Why Richard Branson Could Not Stop Alaska Airlines From Taking Over Virgin America

When I first heard that Alaska Airlines would be taking over Virgin America, I was puzzled because Virgin has built a very distinct brand that spans other product categories. I also assumed that any acquisition would have the support of Sir Richard Branson, the Founder of Virgin Group.

However, in his post On Virgin America, Branson provides the backstory on the creation of Virgin America and offers an interesting comment about the Alaska Airlines takeover:

I would be lying if I didn’t admit sadness that our wonderful airline is merging with another. Because I’m not American, the US Department of Transportation stipulated I take some of my shares in Virgin America as non-voting shares, reducing my influence over any takeover. So there was sadly nothing I could do to stop it.

Virgin America has its principal executive offices in Burlingame, California. In Silicon Valley, many companies are started by foreign-born founders. Some companies even have multiple classes of stock to maintain voting control in the hands of its founders. So, what was different about Virgin America that the US Department of Transportation required Richard Branson to take some of his shares as non-voting shares?

The answer resides in how the Department of Transportation treats domestic carriers versus foreign carriers.

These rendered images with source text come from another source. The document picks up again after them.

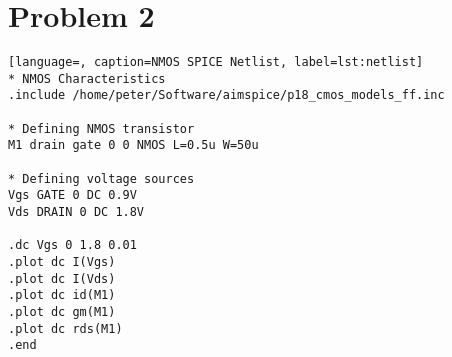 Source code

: \section{Problem 2}

\begin{lstlisting}[language=, caption=NMOS SPICE Netlist, label=lst:netlist]
* NMOS Characteristics
.include /home/peter/Software/aimspice/p18_cmos_models_ff.inc

* Defining NMOS transistor
M1 drain gate 0 0 NMOS L=0.5u W=50u

* Defining voltage sources
Vgs GATE 0 DC 0.9V
Vds DRAIN 0 DC 1.8V

.dc Vgs 0 1.8 0.01
.plot dc I(Vgs)
.plot dc I(Vds)
.plot dc id(M1)
.plot dc gm(M1)
.plot dc rds(M1)
.end
\end{lstlisting}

In the United States, foreign civil aircraft may not take on passengers for compensation from one place in the United States to another place in the United States except in a few limited circumstances.

To determine whether a carrier is domestic or foreign, the US Department of Transportation looks beyond the carrier’s principal place of business. 49 U.S.C. § 40102(a)(15) defines a “citizen of the United States” as:

a corporation or association organized under the laws of the United States or a State, the District of Columbia, or a territory or possession of the United States, of which the president and at least two-thirds of the board of directors and other managing officers are citizens of the United States, which is under the actual control of citizens of the United States, and in which at least 75 percent of the voting interest is owned or controlled by persons that are citizens of the United States.

So, if Sir Richard Branson had more than 25 percent of the voting interest in Virgin America, the company would not be considered to be a citizen of the United States and would have been ineligible to transport passengers domestically within the United States.